**Exercise goal**
Write out exactly the lines from the first line of the records below through the line that contains "# 调用父类初始化函数", and stop there.

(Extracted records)

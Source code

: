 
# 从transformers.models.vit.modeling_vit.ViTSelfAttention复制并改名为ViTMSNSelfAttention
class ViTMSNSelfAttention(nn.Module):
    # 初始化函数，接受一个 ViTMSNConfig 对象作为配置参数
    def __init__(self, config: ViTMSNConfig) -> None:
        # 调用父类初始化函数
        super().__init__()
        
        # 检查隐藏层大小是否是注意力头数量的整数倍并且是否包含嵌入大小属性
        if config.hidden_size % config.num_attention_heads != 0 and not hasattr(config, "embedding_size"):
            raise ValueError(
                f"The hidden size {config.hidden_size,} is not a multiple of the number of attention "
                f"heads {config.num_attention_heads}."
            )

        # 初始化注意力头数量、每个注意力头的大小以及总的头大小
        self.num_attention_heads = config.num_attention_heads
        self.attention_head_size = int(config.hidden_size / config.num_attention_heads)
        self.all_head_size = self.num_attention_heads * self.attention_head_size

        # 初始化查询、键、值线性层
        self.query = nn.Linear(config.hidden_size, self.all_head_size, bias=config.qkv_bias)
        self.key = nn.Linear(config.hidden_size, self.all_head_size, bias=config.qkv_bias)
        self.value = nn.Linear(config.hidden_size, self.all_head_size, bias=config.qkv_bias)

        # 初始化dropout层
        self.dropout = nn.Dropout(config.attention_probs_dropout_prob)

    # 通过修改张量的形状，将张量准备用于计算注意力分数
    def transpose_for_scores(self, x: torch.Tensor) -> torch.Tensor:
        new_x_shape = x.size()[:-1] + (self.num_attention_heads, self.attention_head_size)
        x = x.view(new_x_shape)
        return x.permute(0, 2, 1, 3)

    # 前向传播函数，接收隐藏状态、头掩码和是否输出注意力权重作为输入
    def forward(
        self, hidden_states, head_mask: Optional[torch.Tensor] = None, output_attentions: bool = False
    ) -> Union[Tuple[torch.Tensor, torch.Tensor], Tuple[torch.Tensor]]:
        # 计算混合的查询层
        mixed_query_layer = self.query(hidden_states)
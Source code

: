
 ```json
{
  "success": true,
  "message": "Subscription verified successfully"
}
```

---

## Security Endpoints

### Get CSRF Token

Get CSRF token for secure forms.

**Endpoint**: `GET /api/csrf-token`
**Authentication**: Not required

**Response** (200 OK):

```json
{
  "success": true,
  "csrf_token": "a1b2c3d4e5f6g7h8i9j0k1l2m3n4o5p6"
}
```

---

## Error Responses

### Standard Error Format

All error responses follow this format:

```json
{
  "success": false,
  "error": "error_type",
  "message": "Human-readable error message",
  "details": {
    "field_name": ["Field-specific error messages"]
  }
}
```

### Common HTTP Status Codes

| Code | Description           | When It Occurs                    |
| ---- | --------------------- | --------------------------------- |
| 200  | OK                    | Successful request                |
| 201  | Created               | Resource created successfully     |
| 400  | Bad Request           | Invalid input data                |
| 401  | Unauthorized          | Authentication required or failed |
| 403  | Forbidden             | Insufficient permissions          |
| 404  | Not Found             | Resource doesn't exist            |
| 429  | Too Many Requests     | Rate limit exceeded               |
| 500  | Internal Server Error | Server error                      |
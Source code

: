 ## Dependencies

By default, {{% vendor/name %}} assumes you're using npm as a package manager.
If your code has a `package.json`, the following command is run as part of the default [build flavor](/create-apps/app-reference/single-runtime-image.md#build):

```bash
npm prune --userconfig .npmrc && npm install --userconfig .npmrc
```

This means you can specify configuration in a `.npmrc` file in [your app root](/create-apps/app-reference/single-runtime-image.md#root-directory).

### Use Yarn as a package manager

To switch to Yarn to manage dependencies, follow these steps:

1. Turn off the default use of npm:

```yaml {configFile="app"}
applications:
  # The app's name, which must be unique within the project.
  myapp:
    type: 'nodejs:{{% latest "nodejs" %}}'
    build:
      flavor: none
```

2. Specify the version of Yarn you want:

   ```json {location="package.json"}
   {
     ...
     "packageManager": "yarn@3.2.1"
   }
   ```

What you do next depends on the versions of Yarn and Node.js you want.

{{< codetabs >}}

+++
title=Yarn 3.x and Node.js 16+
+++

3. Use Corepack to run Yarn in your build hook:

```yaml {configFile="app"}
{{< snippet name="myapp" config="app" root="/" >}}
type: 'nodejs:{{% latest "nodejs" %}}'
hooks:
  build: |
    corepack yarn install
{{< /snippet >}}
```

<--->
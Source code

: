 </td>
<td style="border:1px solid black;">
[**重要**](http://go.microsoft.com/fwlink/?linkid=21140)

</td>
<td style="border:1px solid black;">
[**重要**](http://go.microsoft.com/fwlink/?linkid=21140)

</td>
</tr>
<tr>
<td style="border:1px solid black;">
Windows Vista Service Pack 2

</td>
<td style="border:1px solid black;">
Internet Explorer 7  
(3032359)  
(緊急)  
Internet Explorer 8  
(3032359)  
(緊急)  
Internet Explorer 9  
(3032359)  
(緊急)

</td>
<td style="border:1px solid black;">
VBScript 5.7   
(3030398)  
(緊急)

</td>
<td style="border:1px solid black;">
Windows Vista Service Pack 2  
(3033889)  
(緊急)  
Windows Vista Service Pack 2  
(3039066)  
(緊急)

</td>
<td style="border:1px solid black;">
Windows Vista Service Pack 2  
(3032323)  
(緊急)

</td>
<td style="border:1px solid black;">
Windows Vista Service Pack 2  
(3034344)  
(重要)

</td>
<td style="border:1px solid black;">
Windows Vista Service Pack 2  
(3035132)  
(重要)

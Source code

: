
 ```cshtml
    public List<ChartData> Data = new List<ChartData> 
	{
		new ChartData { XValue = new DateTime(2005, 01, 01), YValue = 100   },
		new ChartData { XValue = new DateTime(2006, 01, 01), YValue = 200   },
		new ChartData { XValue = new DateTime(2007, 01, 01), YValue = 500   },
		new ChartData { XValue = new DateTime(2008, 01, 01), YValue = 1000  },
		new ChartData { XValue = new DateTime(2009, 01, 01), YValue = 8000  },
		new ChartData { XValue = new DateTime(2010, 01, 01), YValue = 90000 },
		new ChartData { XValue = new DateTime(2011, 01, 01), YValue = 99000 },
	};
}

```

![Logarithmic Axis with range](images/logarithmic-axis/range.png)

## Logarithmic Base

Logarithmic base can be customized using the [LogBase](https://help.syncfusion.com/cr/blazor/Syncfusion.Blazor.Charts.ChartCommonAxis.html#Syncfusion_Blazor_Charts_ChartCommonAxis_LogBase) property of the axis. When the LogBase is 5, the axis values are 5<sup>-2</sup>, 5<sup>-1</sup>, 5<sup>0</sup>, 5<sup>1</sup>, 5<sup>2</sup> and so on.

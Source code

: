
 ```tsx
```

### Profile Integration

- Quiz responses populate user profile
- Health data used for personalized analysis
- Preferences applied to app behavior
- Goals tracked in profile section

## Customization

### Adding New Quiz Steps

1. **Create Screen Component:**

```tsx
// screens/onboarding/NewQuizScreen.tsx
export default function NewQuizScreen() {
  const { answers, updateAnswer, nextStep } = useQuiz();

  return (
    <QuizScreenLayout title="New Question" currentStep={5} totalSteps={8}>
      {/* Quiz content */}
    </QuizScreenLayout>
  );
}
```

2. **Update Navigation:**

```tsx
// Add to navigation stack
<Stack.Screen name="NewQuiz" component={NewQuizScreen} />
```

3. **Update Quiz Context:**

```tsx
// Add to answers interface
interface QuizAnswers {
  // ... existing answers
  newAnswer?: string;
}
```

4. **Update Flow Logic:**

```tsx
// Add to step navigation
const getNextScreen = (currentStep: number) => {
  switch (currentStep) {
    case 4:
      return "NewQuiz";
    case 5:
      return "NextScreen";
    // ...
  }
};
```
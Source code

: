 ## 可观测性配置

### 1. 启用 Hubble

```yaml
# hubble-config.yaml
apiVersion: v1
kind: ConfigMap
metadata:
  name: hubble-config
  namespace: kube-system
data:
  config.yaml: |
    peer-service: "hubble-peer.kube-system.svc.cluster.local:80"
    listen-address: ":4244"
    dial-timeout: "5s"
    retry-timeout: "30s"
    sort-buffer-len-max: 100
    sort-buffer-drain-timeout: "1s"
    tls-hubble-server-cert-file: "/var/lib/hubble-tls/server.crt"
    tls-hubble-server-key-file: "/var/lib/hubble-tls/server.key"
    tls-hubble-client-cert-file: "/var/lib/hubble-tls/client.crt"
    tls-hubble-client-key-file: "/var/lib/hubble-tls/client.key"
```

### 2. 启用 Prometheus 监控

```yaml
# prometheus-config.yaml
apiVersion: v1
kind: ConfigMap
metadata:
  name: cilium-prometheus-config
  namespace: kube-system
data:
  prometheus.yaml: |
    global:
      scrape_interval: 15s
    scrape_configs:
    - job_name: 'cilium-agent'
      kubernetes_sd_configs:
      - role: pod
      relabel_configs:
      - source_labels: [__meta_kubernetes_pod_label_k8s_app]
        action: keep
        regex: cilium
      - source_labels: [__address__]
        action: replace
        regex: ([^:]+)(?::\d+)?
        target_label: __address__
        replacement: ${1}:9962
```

**Answer to the exercise**
Source code

: 
# 从transformers.models.vit.modeling_vit.ViTSelfAttention复制并改名为ViTMSNSelfAttention
class ViTMSNSelfAttention(nn.Module):
    # 初始化函数，接受一个 ViTMSNConfig 对象作为配置参数
    def __init__(self, config: ViTMSNConfig) -> None:
        # 调用父类初始化函数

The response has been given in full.